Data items
= Beginning of Section =

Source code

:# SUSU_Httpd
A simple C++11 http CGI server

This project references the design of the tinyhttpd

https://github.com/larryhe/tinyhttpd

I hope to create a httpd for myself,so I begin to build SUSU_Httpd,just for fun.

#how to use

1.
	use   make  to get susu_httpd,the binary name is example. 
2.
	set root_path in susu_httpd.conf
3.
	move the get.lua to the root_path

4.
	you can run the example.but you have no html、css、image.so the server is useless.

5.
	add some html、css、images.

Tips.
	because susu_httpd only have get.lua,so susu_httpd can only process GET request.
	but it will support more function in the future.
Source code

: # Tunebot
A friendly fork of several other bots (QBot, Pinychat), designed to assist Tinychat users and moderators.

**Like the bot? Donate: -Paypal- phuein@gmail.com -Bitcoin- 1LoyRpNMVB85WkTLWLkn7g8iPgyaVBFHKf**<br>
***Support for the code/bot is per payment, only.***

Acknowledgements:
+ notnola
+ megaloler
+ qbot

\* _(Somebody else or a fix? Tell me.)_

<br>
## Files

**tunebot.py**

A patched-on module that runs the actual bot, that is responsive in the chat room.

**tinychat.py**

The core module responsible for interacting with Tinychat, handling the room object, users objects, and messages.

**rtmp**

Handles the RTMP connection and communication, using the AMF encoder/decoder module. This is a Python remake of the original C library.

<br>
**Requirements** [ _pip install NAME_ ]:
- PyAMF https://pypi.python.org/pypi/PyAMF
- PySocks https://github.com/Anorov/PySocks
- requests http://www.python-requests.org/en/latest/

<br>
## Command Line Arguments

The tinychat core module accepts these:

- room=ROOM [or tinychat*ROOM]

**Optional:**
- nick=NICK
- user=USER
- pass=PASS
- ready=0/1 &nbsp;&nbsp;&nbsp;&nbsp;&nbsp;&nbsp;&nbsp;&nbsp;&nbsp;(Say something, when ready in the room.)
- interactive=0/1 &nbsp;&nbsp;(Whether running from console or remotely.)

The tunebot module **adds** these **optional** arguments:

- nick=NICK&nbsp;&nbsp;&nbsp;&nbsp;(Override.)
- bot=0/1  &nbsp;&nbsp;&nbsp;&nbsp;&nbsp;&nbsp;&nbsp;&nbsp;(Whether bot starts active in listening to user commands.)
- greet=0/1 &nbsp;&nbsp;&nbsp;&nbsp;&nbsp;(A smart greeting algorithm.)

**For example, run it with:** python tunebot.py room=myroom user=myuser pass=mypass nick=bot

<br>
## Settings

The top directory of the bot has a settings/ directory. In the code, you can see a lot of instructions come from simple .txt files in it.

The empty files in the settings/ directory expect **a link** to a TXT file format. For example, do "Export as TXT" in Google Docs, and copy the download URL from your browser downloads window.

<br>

= End of Section =

**Work item**
Please return the lines above that run from the line containing "set root_path in susu_httpd.conf" to the line containing "The top directory", inclusive, exactly and with no other lines.

**Task output**
	set root_path in susu_httpd.conf
3.
	move the get.lua to the root_path

4.
	you can run the example.but you have no html、css、image.so the server is useless.

5.
	add some html、css、images.

Tips.
	because susu_httpd only have get.lua,so susu_httpd can only process GET request.
	but it will support more function in the future.
Source code

: # Tunebot
A friendly fork of several other bots (QBot, Pinychat), designed to assist Tinychat users and moderators.

**Like the bot? Donate: -Paypal- phuein@gmail.com -Bitcoin- 1LoyRpNMVB85WkTLWLkn7g8iPgyaVBFHKf**<br>
***Support for the code/bot is per payment, only.***

Acknowledgements:
+ notnola
+ megaloler
+ qbot

\* _(Somebody else or a fix? Tell me.)_

<br>
## Files

**tunebot.py**

A patched-on module that runs the actual bot, that is responsive in the chat room.

**tinychat.py**

The core module responsible for interacting with Tinychat, handling the room object, users objects, and messages.

**rtmp**

Handles the RTMP connection and communication, using the AMF encoder/decoder module. This is a Python remake of the original C library.

<br>
**Requirements** [ _pip install NAME_ ]:
- PyAMF https://pypi.python.org/pypi/PyAMF
- PySocks https://github.com/Anorov/PySocks
- requests http://www.python-requests.org/en/latest/

<br>
## Command Line Arguments

The tinychat core module accepts these:

- room=ROOM [or tinychat*ROOM]

**Optional:**
- nick=NICK
- user=USER
- pass=PASS
- ready=0/1 &nbsp;&nbsp;&nbsp;&nbsp;&nbsp;&nbsp;&nbsp;&nbsp;&nbsp;(Say something, when ready in the room.)
- interactive=0/1 &nbsp;&nbsp;(Whether running from console or remotely.)

The tunebot module **adds** these **optional** arguments:

- nick=NICK&nbsp;&nbsp;&nbsp;&nbsp;(Override.)
- bot=0/1  &nbsp;&nbsp;&nbsp;&nbsp;&nbsp;&nbsp;&nbsp;&nbsp;(Whether bot starts active in listening to user commands.)
- greet=0/1 &nbsp;&nbsp;&nbsp;&nbsp;&nbsp;(A smart greeting algorithm.)

**For example, run it with:** python tunebot.py room=myroom user=myuser pass=mypass nick=bot

<br>
## Settings

The top directory of the bot has a settings/ directory. In the code, you can see a lot of instructions come from simple .txt files in it.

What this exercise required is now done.